#### What you are asked to do
Everything in the listing must be repeated word for word.
Segment Start: Task input
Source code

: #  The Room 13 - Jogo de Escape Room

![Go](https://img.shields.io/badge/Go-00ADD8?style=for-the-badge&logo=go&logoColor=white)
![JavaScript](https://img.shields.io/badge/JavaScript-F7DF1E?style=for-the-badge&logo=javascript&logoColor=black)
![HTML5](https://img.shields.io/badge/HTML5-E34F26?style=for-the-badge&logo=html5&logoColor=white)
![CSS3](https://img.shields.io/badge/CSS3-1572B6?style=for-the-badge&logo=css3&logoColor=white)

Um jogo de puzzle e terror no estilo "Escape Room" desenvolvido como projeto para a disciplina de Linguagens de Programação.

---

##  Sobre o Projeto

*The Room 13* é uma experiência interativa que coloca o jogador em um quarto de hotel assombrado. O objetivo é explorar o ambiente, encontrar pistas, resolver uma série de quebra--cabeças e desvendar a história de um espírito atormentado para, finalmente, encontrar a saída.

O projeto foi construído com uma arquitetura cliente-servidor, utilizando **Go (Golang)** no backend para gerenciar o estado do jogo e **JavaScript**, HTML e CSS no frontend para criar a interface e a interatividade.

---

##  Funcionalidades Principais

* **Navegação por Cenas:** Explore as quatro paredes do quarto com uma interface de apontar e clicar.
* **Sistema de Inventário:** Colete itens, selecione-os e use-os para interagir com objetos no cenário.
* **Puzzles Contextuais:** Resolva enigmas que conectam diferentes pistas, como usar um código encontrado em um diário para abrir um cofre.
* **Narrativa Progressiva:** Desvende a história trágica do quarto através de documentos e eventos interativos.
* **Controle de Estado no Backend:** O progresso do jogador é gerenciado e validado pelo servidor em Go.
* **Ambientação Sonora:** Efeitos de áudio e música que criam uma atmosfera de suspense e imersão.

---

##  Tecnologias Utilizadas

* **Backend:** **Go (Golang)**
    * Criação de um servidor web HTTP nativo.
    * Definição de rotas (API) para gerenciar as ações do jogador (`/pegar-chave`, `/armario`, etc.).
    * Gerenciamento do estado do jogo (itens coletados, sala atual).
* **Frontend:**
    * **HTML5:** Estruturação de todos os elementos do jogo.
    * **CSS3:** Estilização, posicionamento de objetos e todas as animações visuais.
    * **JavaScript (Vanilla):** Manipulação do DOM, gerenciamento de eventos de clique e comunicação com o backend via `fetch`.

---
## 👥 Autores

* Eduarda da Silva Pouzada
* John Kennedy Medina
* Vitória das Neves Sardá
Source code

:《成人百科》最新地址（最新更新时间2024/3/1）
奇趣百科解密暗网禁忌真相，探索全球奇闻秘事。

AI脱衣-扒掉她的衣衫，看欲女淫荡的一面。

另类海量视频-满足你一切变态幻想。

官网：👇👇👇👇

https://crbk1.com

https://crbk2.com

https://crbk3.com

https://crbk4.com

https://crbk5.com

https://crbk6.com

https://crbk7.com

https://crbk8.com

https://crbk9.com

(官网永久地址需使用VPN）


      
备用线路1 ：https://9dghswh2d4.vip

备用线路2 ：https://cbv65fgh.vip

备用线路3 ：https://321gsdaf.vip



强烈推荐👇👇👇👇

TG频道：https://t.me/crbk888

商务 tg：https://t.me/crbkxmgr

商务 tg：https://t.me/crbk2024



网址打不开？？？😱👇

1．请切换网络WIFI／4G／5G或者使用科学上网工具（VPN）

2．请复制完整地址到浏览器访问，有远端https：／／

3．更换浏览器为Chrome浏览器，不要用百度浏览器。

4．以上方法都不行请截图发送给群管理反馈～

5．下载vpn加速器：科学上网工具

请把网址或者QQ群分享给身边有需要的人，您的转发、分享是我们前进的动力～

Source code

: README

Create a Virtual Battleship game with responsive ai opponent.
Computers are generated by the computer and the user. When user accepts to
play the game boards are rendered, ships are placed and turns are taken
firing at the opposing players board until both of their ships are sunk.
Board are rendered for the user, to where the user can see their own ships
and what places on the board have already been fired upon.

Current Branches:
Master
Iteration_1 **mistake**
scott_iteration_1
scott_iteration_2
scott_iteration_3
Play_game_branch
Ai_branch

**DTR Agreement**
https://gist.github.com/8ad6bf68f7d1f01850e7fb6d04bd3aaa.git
Segment End: Task input
#### Response to this task
Source code

: #  The Room 13 - Jogo de Escape Room

![Go](https://img.shields.io/badge/Go-00ADD8?style=for-the-badge&logo=go&logoColor=white)
![JavaScript](https://img.shields.io/badge/JavaScript-F7DF1E?style=for-the-badge&logo=javascript&logoColor=black)
![HTML5](https://img.shields.io/badge/HTML5-E34F26?style=for-the-badge&logo=html5&logoColor=white)
![CSS3](https://img.shields.io/badge/CSS3-1572B6?style=for-the-badge&logo=css3&logoColor=white)

Um jogo de puzzle e terror no estilo "Escape Room" desenvolvido como projeto para a disciplina de Linguagens de Programação.

---

##  Sobre o Projeto

*The Room 13* é uma experiência interativa que coloca o jogador em um quarto de hotel assombrado. O objetivo é explorar o ambiente, encontrar pistas, resolver uma série de quebra--cabeças e desvendar a história de um espírito atormentado para, finalmente, encontrar a saída.

O projeto foi construído com uma arquitetura cliente-servidor, utilizando **Go (Golang)** no backend para gerenciar o estado do jogo e **JavaScript**, HTML e CSS no frontend para criar a interface e a interatividade.

---

##  Funcionalidades Principais

* **Navegação por Cenas:** Explore as quatro paredes do quarto com uma interface de apontar e clicar.
* **Sistema de Inventário:** Colete itens, selecione-os e use-os para interagir com objetos no cenário.
* **Puzzles Contextuais:** Resolva enigmas que conectam diferentes pistas, como usar um código encontrado em um diário para abrir um cofre.
* **Narrativa Progressiva:** Desvende a história trágica do quarto através de documentos e eventos interativos.
* **Controle de Estado no Backend:** O progresso do jogador é gerenciado e validado pelo servidor em Go.
* **Ambientação Sonora:** Efeitos de áudio e música que criam uma atmosfera de suspense e imersão.

---

##  Tecnologias Utilizadas

* **Backend:** **Go (Golang)**
    * Criação de um servidor web HTTP nativo.
    * Definição de rotas (API) para gerenciar as ações do jogador (`/pegar-chave`, `/armario`, etc.).
    * Gerenciamento do estado do jogo (itens coletados, sala atual).
* **Frontend:**
    * **HTML5:** Estruturação de todos os elementos do jogo.
    * **CSS3:** Estilização, posicionamento de objetos e todas as animações visuais.
    * **JavaScript (Vanilla):** Manipulação do DOM, gerenciamento de eventos de clique e comunicação com o backend via `fetch`.

---
## 👥 Autores

* Eduarda da Silva Pouzada
* John Kennedy Medina
* Vitória das Neves Sardá
Source code

:《成人百科》最新地址（最新更新时间2024/3/1）
奇趣百科解密暗网禁忌真相，探索全球奇闻秘事。

AI脱衣-扒掉她的衣衫，看欲女淫荡的一面。

另类海量视频-满足你一切变态幻想。

官网：👇👇👇👇

https://crbk1.com

https://crbk2.com

https://crbk3.com

https://crbk4.com

https://crbk5.com

https://crbk6.com

https://crbk7.com

https://crbk8.com

https://crbk9.com

(官网永久地址需使用VPN）


      
备用线路1 ：https://9dghswh2d4.vip

备用线路2 ：https://cbv65fgh.vip

备用线路3 ：https://321gsdaf.vip



强烈推荐👇👇👇👇

TG频道：https://t.me/crbk888

商务 tg：https://t.me/crbkxmgr

商务 tg：https://t.me/crbk2024



网址打不开？？？😱👇

1．请切换网络WIFI／4G／5G或者使用科学上网工具（VPN）

2．请复制完整地址到浏览器访问，有远端https：／／

3．更换浏览器为Chrome浏览器，不要用百度浏览器。

4．以上方法都不行请截图发送给群管理反馈～

5．下载vpn加速器：科学上网工具

请把网址或者QQ群分享给身边有需要的人，您的转发、分享是我们前进的动力～

Source code

: README

Create a Virtual Battleship game with responsive ai opponent.
Computers are generated by the computer and the user. When user accepts to
play the game boards are rendered, ships are placed and turns are taken
firing at the opposing players board until both of their ships are sunk.
Board are rendered for the user, to where the user can see their own ships
and what places on the board have already been fired upon.

Current Branches:
Master
Iteration_1 **mistake**
scott_iteration_1
scott_iteration_2
scott_iteration_3
Play_game_branch
Ai_branch

**DTR Agreement**
https://gist.github.com/8ad6bf68f7d1f01850e7fb6d04bd3aaa.git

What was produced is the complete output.